Anything For Her
WHEN we first meet happy loving couple Julien (Vincent Lindon) and Lisa (Diane Kruger) in Anything For Her (France/15A/96mins), they are in a passionate embrace in the elevator up to their apartment, where their young son and a babysitter awaits.
The next time Julien and Lisa get to ride an elevator together, they are running from the police, the former having spent the years plotting an escape plan for the latter after she’s wrongly imprisoned for the brutal murder of her boss.

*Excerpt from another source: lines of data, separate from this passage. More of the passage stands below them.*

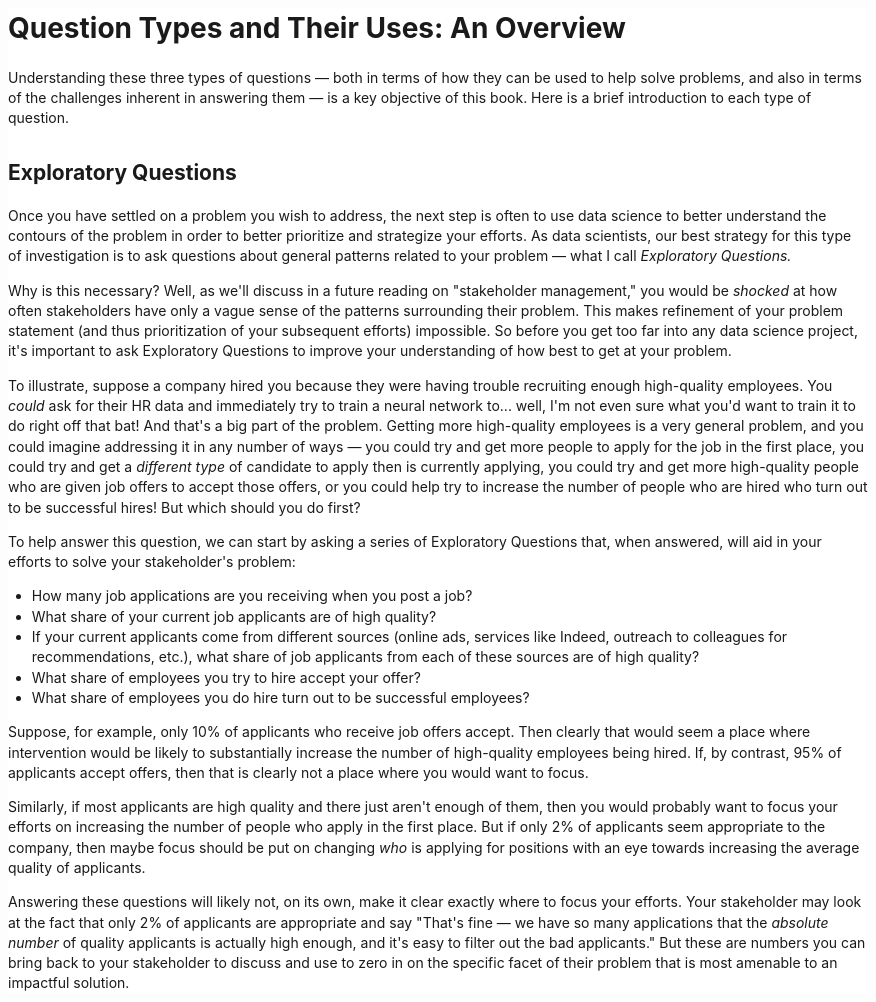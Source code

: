 # Question Types and Their Uses: An Overview

Understanding these three types of questions — both in terms of how they can be used to help solve problems, and also in terms of the challenges inherent in answering them — is a key objective of this book. Here is a brief introduction to each type of question.

## Exploratory Questions

Once you have settled on a problem you wish to address, the next step is often to use data science to better understand the contours of the problem in order to better prioritize and strategize your efforts. As data scientists, our best strategy for this type of investigation is to ask questions about general patterns related to your problem — what I call *Exploratory Questions.*

Why is this necessary? Well, as we'll discuss in a future reading on "stakeholder management," you would be *shocked* at how often stakeholders have only a vague sense of the patterns surrounding their problem. This makes refinement of your problem statement (and thus prioritization of your subsequent efforts) impossible. So before you get too far into any data science project, it's important to ask Exploratory Questions to improve your understanding of how best to get at your problem.

To illustrate, suppose a company hired you because they were having trouble recruiting enough high-quality employees. You *could* ask for their HR data and immediately try to train a neural network to... well, I'm not even sure what you'd want to train it to do right off that bat! And that's a big part of the problem. Getting more high-quality employees is a very general problem, and you could imagine addressing it in any number of ways — you could try and get more people to apply for the job in the first place, you could try and get a *different type* of candidate to apply then is currently applying, you could try and get more high-quality people who are given job offers to accept those offers, or you could help try to increase the number of people who are hired who turn out to be successful hires! But which should you do first?

To help answer this question, we can start by asking a series of Exploratory Questions that, when answered, will aid in your efforts to solve your stakeholder's problem:

- How many job applications are you receiving when you post a job?
- What share of your current job applicants are of high quality?
- If your current applicants come from different sources (online ads, services like Indeed, outreach to colleagues for recommendations, etc.), what share of job applicants from each of these sources are of high quality?
- What share of employees you try to hire accept your offer?
- What share of employees you do hire turn out to be successful employees?

Suppose, for example, only 10% of applicants who receive job offers accept. Then clearly that would seem a place where intervention would be likely to substantially increase the number of high-quality employees being hired. If, by contrast, 95% of applicants accept offers, then that is clearly not a place where you would want to focus.

Similarly, if most applicants are high quality and there just aren't enough of them, then you would probably want to focus your efforts on increasing the number of people who apply in the first place. But if only 2% of applicants seem appropriate to the company, then maybe focus should be put on changing *who* is applying for positions with an eye towards increasing the average quality of applicants.

Answering these questions will likely not, on its own, make it clear exactly where to focus your efforts. Your stakeholder may look at the fact that only 2% of applicants are appropriate and say "That's fine — we have so many applications that the *absolute number* of quality applicants is actually high enough, and it's easy to filter out the bad applicants." But these are numbers you can bring back to your stakeholder to discuss and use to zero in on the specific facet of their problem that is most amenable to an impactful solution.
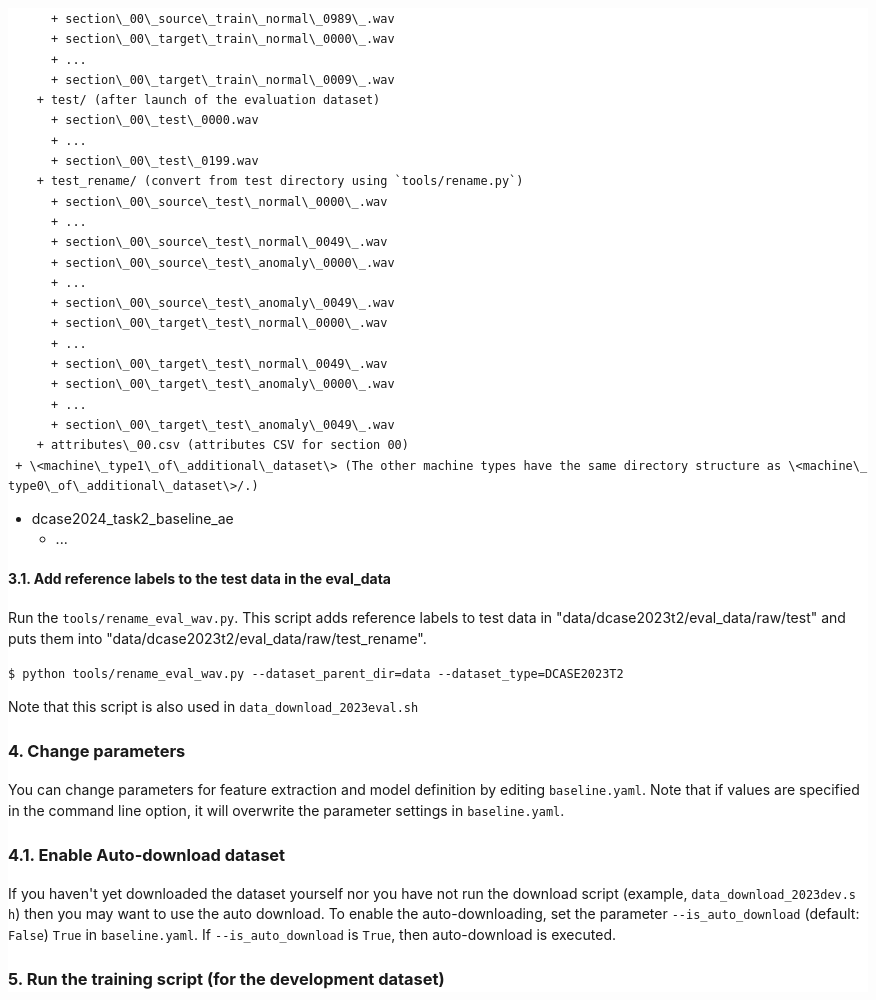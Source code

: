           + section\_00\_source\_train\_normal\_0989\_.wav
          + section\_00\_target\_train\_normal\_0000\_.wav
          + ...
          + section\_00\_target\_train\_normal\_0009\_.wav
        + test/ (after launch of the evaluation dataset)
          + section\_00\_test\_0000.wav
          + ...
          + section\_00\_test\_0199.wav
        + test_rename/ (convert from test directory using `tools/rename.py`)
          + section\_00\_source\_test\_normal\_0000\_.wav
          + ...
          + section\_00\_source\_test\_normal\_0049\_.wav
          + section\_00\_source\_test\_anomaly\_0000\_.wav
          + ...
          + section\_00\_source\_test\_anomaly\_0049\_.wav
          + section\_00\_target\_test\_normal\_0000\_.wav 
          + ...
          + section\_00\_target\_test\_normal\_0049\_.wav 
          + section\_00\_target\_test\_anomaly\_0000\_.wav 
          + ...
          + section\_00\_target\_test\_anomaly\_0049\_.wav
        + attributes\_00.csv (attributes CSV for section 00)
     + \<machine\_type1\_of\_additional\_dataset\> (The other machine types have the same directory structure as \<machine\_type0\_of\_additional\_dataset\>/.)
  + dcase2024\_task2\_baseline\_ae
    + ...


#### 3.1. Add reference labels to the test data in the eval\_data
Run the `tools/rename_eval_wav.py`. This script adds reference labels to test data in "data/dcase2023t2/eval\_data/raw/test" and puts them into "data/dcase2023t2/eval\_data/raw/test\_rename".

```dotnetcli
$ python tools/rename_eval_wav.py --dataset_parent_dir=data --dataset_type=DCASE2023T2
```
Note that this script is also used in `data_download_2023eval.sh`

### 4. Change parameters

You can change parameters for feature extraction and model definition by editing `baseline.yaml`.
Note that if values are specified in the command line option, it will overwrite the parameter settings in `baseline.yaml`.

### 4.1. Enable Auto-download dataset

If you haven't yet downloaded the dataset yourself nor you have not run the download script (example, `data_download_2023dev.sh`) then you may want to use the auto download.
To enable the auto-downloading, set the parameter `--is_auto_download` (default: `False`) `True` in `baseline.yaml`. If `--is_auto_download` is `True`, then auto-download is executed.

### 5. Run the training script (for the development dataset)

It’s how a humble and hurt schoolteacher becomes heroic enough to save the woman he loves — yet another appeal rejection sparking a suicide attempt by Lisa — that drives Fred Cavaye’s fine film. It’s a slick production (Michael Mann’s former collaborator Klaus Badelt provides the score; Tell No
One’s art director Philippe Chiffre and Anna M DP Alain Duplantier take care of the look), but it would be nothing without the smart script, and a captivating central performance from Lindon.
Here’s an actor who manages to conjure up the complexity and cavalier attitude of Humphrey Bogart whilst looking like Marty Feldman’s strangely handsome younger brother.
A film that could have been called In The Name Of The Really Hot Mother, the beauty of Anything For Her is how fluidly it portrays a life having the rug pulled from underneath it.
One minute you’re taking your daily happy family snap at the breakfast table; the next, you’re nursing a bullet wound in a petrol station toilet.